(Stored data entries)
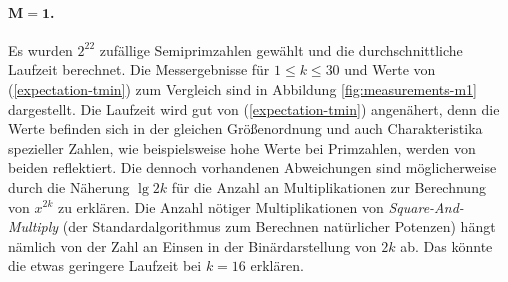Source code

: \documentclass[a4paper, 10pt, ngerman]{article}
\begin{document}
    \paragraph{$\bm{M = 1}$.} Es wurden $2^{22}$ zufällige Semiprimzahlen gewählt und die durchschnittliche Laufzeit berechnet. Die Messergebnisse für $1 \le k \le 30$ und Werte von (\ref{expectation-tmin}) zum Vergleich sind in Abbildung \ref{fig:measurements-m1} dargestellt. Die Laufzeit wird gut von (\ref{expectation-tmin}) angenähert, denn die Werte befinden sich in der gleichen Größenordnung und auch Charakteristika spezieller Zahlen, wie beispielsweise hohe Werte bei Primzahlen, werden von beiden reflektiert. Die dennoch vorhandenen Abweichungen sind möglicherweise durch die Näherung $\lg 2k$ für die Anzahl an Multiplikationen zur Berechnung von $x^{2k}$ zu erklären. Die Anzahl nötiger Multiplikationen von \emph{Square-And-Multiply} (der Standardalgorithmus zum Berechnen natürlicher Potenzen) hängt nämlich von der Zahl an Einsen in der Binärdarstellung von $2k$ ab. Das könnte die etwas geringere Laufzeit bei $k = 16$ erklären.
\end{document}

=== What is required ===
Could you please return the entries above exactly, minus the pictures?

=== Task solution ===
Source code

: \documentclass[a4paper, 10pt, ngerman]{article}
\begin{document}
    \paragraph{$\bm{M = 1}$.} Es wurden $2^{22}$ zufällige Semiprimzahlen gewählt und die durchschnittliche Laufzeit berechnet. Die Messergebnisse für $1 \le k \le 30$ und Werte von (\ref{expectation-tmin}) zum Vergleich sind in Abbildung \ref{fig:measurements-m1} dargestellt. Die Laufzeit wird gut von (\ref{expectation-tmin}) angenähert, denn die Werte befinden sich in der gleichen Größenordnung und auch Charakteristika spezieller Zahlen, wie beispielsweise hohe Werte bei Primzahlen, werden von beiden reflektiert. Die dennoch vorhandenen Abweichungen sind möglicherweise durch die Näherung $\lg 2k$ für die Anzahl an Multiplikationen zur Berechnung von $x^{2k}$ zu erklären. Die Anzahl nötiger Multiplikationen von \emph{Square-And-Multiply} (der Standardalgorithmus zum Berechnen natürlicher Potenzen) hängt nämlich von der Zahl an Einsen in der Binärdarstellung von $2k$ ab. Das könnte die etwas geringere Laufzeit bei $k = 16$ erklären.
\end{document}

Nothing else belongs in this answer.